I did it- I lost 2 pounds. I can't believe it! I also lost an inch in my waist and a quarter of an inch in my neck. I'm so glad- I was getting a little frustrated with nothing happening. I just really hope I can lose more. It always seems like I hang around 130 which is where I have been around. I've been doing pretty well keeping in my calorie range and with my workouts.
Yesterday I had my stress echo at the cardiologist. First they took an ultrasound of my heart while I was resting. It was really cool to see the valves moving and the chambers of the heart. Then they put all those electrode things all over me and I got on the treadmill. I was only on it for 10 minutes, but it kept getting faster and the incline went up more. Every 2 minutes they would take my blood pressure. Then I had to hurry up and get back on the table so they could ultrasound my heart again. The doctor that was in there said everything looked good, which I figured I would be fine. I don't see my doctor until the beginning of July to see what he thinks. The ultrasound tech said that my heart was on the verge of growing bigger- I guess they measure different portions of the heart. He said that when you have high blood pressure your heart has to work harder, so it gets bigger. And the doctor seems to think that I'm on the verge of having high blood pressure.
So here's to keeping the heart healthy! In a couple of weeks I'll be going in for a lithotripsy on my left kidney. I have struggled with stones since college. Seven stones in there. 3 in the right kidney, but it's costing me 900 bucks to do one, so not really wanting to fork out 1800 right now. My worry is that I'll get out of the workout habit while I'm recovering, but I hope I can jump back in.
So today we had this big meeting with our whole department and we had a mexican lunch. I was really good with my portions! I had one tortilla with reasonable amounts of everything. I was so proud of myself! I really wanted to eat more, especially when people were going to go eat seconds, but I refrained. Yay me!

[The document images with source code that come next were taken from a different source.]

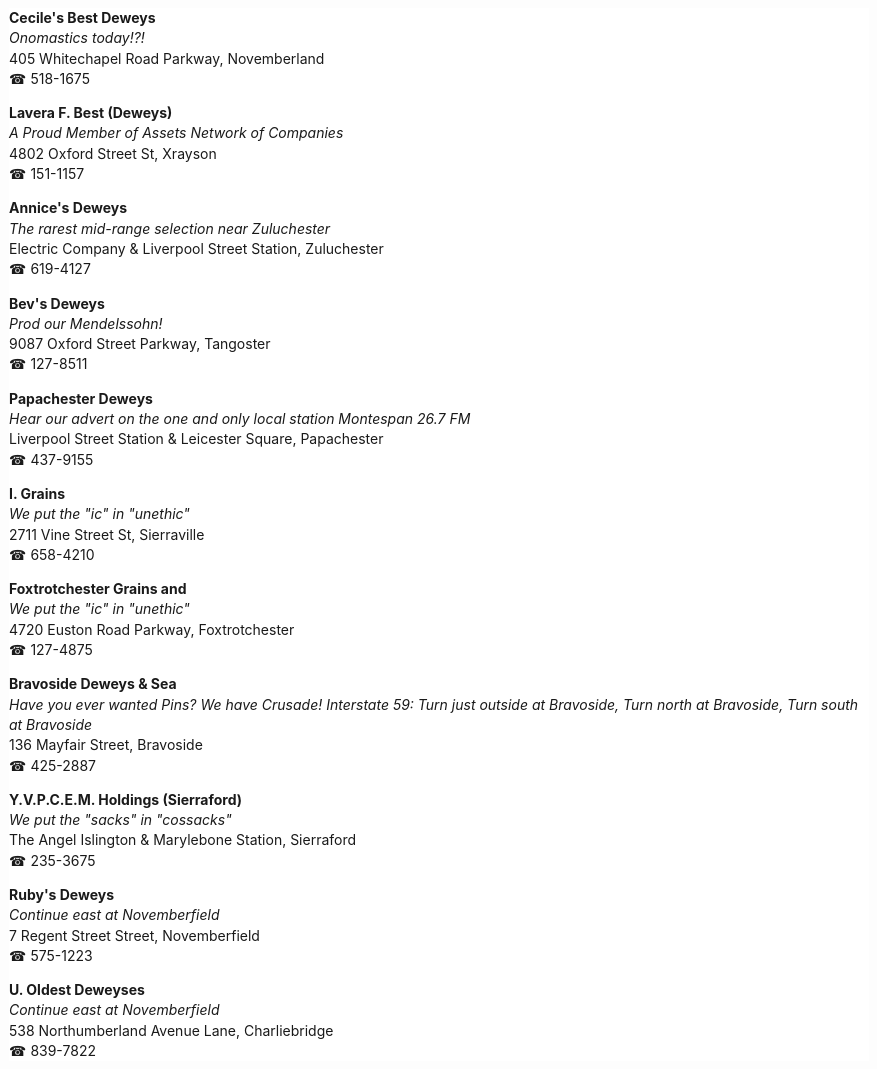 **Cecile's Best Deweys**  
_Onomastics today!?!_  
405 Whitechapel Road Parkway, Novemberland  
☎ 518-1675

**Lavera F. Best (Deweys)**  
_A Proud Member of Assets Network of Companies_  
4802 Oxford Street St, Xrayson  
☎ 151-1157

**Annice's Deweys**  
_The rarest mid-range selection near Zuluchester_  
Electric Company & Liverpool Street Station, Zuluchester  
☎ 619-4127

**Bev's Deweys**  
_Prod our Mendelssohn!_  
9087 Oxford Street Parkway, Tangoster  
☎ 127-8511

**Papachester Deweys**  
_Hear our advert on the one and only local station Montespan 26.7 FM_  
Liverpool Street Station & Leicester Square, Papachester  
☎ 437-9155

**I. Grains**  
_We put the "ic" in "unethic"_  
2711 Vine Street St, Sierraville  
☎ 658-4210

**Foxtrotchester Grains and**  
_We put the "ic" in "unethic"_  
4720 Euston Road Parkway, Foxtrotchester  
☎ 127-4875

**Bravoside Deweys & Sea**  
_Have you ever wanted Pins? We have Crusade! 
Interstate 59: Turn just outside at Bravoside, Turn north at Bravoside, Turn south at Bravoside_  
136 Mayfair Street, Bravoside  
☎ 425-2887

**Y.V.P.C.E.M. Holdings (Sierraford)**  
_We put the "sacks" in "cossacks"_  
The Angel Islington & Marylebone Station, Sierraford  
☎ 235-3675

**Ruby's Deweys**  
_Continue east at Novemberfield_  
7 Regent Street Street, Novemberfield  
☎ 575-1223

**U. Oldest Deweyses**  
_Continue east at Novemberfield_  
538 Northumberland Avenue Lane, Charliebridge  
☎ 839-7822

I am a member of the 1 Day Challenge group. Each day there is a challenge and it's great! Tomorrow's challenge is to write in my blog, so I'll do it a little early :) Well this is now week 2 of trying to follow my eating schedule and I haven't been doing very well lately! I got caught up in the birthday celebration thing and various people from work wanting to take me to lunch. I try super hard to find things not fried and that may be good for me but the calories are what are killing me. I continue to work out - I've gotten this under my good habit belt, and do it 5-6 times a week for about 30 minutes or more after work. So I know that if I keep at the food thing, I can get it - sooner or later!
I think, right now, the most important thing for me, is to remind myself that I can't be perfect. That if I slip, I can pick myself up and try again. I get so frustrated with myself real easily and I've been rather down because I haven't really lost anything- well what i lost has been gained again. I really need to stay focused and reward myself for going the distance. I think what is really going to matter this time is that my husband is being supportive. He's understanding that I need to eat different foods and joins in at dinner. I'm actually enjoying making great food with fruits and veggies to compliment.
So I noticed that even though I've been a little emotional and moody this TOM, I really don't feel bloated and nasty like I normally do. I did take myself off of the Nuvaring, which my cardiologist said was good - he doesn't want me on any hormones at all. They can raise your blood pressure and perhaps it was doing that. I haven't had as many headaches as I did when I was on it. No cramping or anything- exercise can work wonders! And eating right too. I'm on week 2 of eating better. Still trying to get in the habit of choosing the right foods and portions, so have to follow the eating plan because I think I'll slip if I don't. My problem is making the right choices when I go out to eat. Seems like so many restaurants don't have healthy foods to choose. Even salads can have so much loaded on them. And now that I'm noticing the amounts of food which are good, it almost makes me sick to see the amounts that restaurants serve. I look like I'm eating like a bird, but I'm eating what we should be. I think I started eating so much more because my husband does, but he's capable of doing that! But still afraid when I weigh myself on Tuesday that I won't have lost anything. Still on this plateau and don't know what to do. We'll see what happens!